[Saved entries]
***
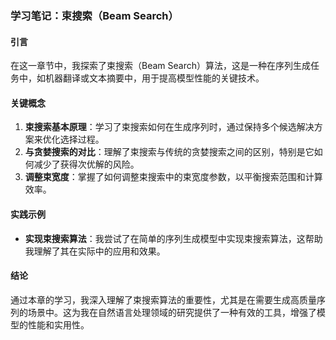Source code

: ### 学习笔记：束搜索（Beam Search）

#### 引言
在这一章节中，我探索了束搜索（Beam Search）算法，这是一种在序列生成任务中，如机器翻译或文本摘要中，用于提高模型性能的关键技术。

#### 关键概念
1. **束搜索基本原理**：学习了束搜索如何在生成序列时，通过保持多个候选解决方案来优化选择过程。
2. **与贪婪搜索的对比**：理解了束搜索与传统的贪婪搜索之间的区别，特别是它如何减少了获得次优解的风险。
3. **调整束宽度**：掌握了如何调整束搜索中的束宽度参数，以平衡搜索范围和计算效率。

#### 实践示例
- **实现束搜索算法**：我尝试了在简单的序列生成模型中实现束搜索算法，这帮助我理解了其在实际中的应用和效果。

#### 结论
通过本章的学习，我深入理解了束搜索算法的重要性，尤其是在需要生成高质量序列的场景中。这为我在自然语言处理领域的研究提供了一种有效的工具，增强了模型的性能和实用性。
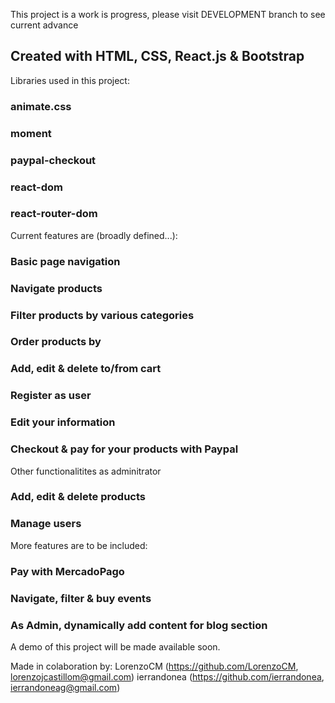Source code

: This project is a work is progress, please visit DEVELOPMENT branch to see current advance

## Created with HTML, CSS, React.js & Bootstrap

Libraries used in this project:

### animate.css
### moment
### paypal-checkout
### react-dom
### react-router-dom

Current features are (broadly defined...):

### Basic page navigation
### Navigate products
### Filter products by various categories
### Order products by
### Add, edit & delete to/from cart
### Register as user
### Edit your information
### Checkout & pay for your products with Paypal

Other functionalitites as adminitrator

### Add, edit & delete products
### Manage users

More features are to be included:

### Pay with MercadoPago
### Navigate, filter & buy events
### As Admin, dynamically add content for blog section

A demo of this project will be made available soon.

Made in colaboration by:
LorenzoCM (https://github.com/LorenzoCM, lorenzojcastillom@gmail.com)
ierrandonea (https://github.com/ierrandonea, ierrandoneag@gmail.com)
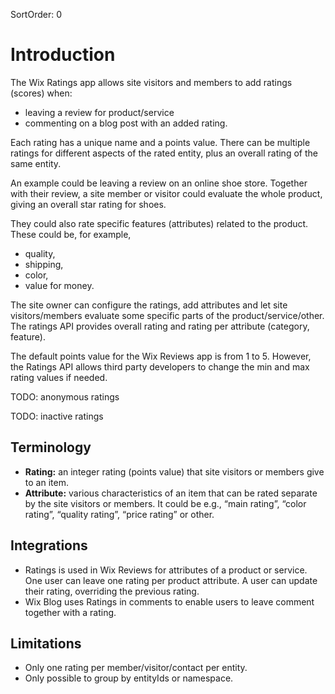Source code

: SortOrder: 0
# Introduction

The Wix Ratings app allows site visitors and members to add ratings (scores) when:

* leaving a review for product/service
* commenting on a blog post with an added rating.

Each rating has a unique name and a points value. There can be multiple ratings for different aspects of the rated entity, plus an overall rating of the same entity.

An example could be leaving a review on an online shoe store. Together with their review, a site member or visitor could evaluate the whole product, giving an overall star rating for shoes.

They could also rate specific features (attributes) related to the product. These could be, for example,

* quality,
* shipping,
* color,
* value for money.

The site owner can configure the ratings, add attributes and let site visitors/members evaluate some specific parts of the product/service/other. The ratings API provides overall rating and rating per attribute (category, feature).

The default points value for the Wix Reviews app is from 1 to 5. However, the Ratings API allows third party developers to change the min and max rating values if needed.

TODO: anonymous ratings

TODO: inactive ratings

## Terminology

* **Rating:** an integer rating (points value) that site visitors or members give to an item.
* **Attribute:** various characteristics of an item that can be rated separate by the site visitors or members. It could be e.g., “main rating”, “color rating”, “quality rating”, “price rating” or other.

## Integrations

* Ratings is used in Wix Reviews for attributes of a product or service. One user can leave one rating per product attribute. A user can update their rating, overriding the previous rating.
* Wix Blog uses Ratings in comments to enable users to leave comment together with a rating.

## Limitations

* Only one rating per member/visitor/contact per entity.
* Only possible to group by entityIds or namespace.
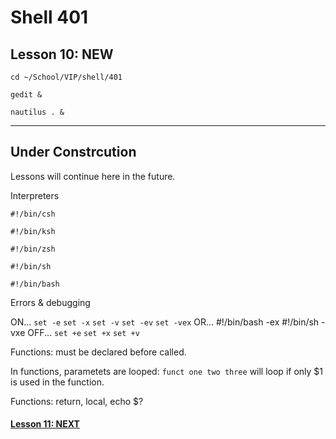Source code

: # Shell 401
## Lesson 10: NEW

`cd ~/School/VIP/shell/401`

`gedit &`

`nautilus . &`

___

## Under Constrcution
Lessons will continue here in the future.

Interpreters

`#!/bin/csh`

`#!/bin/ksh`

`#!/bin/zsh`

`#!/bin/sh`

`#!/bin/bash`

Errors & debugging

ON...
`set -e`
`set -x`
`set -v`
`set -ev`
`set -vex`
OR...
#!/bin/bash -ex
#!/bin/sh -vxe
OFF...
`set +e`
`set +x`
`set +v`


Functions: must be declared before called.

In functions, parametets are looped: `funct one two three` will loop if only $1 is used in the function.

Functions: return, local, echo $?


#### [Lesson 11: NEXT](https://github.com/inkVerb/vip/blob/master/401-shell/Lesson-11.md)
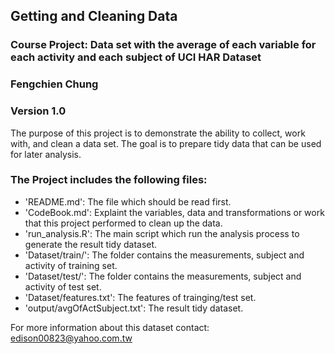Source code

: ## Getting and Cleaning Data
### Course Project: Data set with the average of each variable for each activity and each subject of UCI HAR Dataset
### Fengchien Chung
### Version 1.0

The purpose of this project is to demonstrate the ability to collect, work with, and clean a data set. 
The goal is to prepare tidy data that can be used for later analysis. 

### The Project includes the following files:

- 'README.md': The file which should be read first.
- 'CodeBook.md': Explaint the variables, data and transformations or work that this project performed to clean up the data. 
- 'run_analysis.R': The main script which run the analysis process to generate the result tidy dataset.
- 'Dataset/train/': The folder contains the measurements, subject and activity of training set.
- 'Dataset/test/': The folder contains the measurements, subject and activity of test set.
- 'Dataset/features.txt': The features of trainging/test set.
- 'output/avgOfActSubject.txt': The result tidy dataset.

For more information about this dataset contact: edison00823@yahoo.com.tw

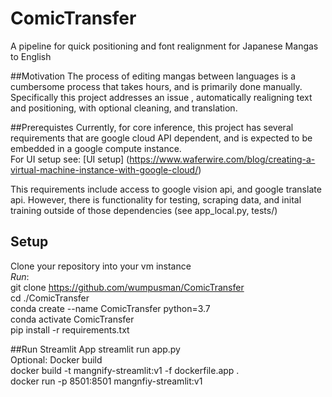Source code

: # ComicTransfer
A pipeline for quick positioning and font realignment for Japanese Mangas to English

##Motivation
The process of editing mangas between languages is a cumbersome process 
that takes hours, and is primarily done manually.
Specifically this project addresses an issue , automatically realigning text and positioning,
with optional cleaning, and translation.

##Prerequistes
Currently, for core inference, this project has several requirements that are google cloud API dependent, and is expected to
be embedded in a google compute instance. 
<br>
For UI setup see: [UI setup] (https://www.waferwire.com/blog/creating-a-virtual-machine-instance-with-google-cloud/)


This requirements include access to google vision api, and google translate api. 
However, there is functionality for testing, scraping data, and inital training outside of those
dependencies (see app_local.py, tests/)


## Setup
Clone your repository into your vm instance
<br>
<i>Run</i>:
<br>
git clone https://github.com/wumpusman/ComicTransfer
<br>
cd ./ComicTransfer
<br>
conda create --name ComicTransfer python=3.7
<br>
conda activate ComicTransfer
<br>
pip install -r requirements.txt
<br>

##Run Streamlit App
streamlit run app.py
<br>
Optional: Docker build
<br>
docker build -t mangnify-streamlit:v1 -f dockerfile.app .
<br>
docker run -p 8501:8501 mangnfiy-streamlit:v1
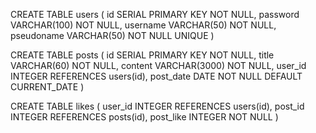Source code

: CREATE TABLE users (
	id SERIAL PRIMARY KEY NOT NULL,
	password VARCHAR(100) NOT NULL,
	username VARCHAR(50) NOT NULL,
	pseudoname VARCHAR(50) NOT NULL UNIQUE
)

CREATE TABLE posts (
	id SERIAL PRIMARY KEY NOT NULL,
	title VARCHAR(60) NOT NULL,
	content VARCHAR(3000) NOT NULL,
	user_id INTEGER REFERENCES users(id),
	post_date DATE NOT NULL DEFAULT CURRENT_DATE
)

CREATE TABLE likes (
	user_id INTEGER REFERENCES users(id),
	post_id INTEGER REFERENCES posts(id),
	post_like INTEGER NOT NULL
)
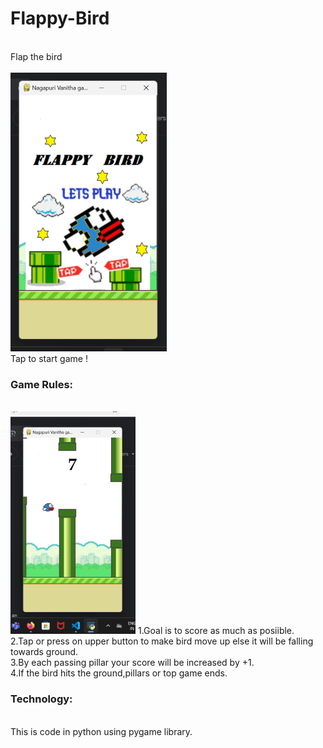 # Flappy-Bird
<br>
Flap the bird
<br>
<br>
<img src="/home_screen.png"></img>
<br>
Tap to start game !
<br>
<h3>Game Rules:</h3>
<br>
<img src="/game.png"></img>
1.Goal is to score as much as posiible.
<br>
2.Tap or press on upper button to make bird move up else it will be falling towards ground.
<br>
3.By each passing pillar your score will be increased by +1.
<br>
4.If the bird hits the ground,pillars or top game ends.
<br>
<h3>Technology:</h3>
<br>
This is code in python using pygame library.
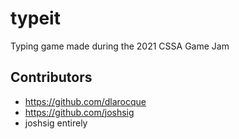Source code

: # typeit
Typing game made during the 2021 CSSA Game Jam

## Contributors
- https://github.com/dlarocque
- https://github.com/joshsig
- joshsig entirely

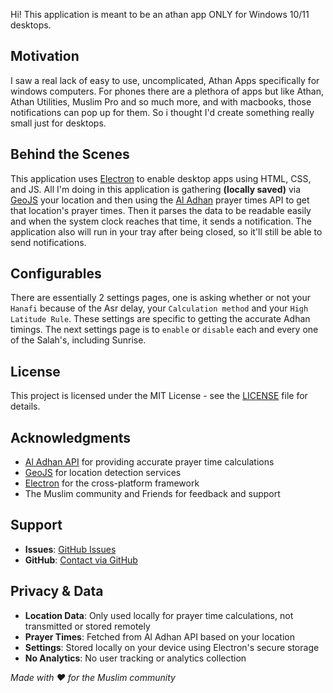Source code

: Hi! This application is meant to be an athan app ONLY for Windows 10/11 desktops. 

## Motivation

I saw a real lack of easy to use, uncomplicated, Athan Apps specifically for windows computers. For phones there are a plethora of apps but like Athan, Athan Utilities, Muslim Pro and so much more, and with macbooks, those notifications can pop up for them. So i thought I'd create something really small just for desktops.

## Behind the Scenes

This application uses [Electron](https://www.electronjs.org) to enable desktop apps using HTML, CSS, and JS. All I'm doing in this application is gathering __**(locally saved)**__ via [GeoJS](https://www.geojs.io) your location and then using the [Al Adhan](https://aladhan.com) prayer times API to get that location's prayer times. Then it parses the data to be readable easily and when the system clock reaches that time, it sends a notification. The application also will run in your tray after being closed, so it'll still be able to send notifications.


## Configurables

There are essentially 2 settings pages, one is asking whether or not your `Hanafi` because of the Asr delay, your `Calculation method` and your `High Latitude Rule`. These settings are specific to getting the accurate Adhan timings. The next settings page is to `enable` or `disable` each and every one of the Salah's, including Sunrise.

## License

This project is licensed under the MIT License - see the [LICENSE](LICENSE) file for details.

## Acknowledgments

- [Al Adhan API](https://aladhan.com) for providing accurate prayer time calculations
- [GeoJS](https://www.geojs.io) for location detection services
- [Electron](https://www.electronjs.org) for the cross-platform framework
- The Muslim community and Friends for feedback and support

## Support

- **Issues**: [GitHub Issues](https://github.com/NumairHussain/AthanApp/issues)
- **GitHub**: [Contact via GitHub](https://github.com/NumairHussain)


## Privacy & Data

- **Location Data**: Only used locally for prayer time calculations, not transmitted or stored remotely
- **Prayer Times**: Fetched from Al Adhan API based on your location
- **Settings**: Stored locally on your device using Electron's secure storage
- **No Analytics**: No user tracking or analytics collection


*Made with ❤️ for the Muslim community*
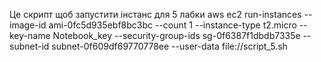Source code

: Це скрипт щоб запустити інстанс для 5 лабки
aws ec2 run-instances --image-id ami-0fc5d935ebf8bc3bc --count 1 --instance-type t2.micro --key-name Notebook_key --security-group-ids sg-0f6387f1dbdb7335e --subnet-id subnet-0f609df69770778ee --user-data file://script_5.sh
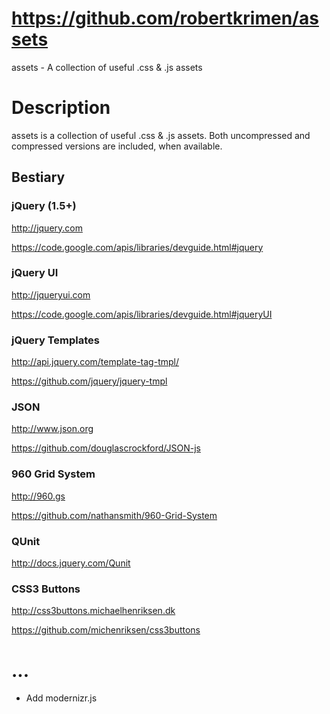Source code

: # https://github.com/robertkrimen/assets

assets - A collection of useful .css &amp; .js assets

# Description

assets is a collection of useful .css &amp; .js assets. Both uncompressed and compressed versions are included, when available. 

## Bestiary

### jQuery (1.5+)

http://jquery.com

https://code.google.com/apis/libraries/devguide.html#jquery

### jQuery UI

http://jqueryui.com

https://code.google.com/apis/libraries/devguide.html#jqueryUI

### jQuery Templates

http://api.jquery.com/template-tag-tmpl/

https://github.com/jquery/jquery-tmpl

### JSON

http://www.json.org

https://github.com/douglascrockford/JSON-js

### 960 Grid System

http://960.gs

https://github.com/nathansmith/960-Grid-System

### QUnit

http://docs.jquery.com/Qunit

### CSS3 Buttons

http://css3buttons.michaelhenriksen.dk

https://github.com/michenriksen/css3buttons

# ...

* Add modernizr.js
***
> [WORK INSTRUCTION]: What are the lines, exactly as written above, from the line with "Windows 10/11 desktops." to the line with "## Behind the Scenes", both included? Output only those.

> [WRITTEN REPLY]:
: Hi! This application is meant to be an athan app ONLY for Windows 10/11 desktops. 

## Motivation

I saw a real lack of easy to use, uncomplicated, Athan Apps specifically for windows computers. For phones there are a plethora of apps but like Athan, Athan Utilities, Muslim Pro and so much more, and with macbooks, those notifications can pop up for them. So i thought I'd create something really small just for desktops.

## Behind the Scenes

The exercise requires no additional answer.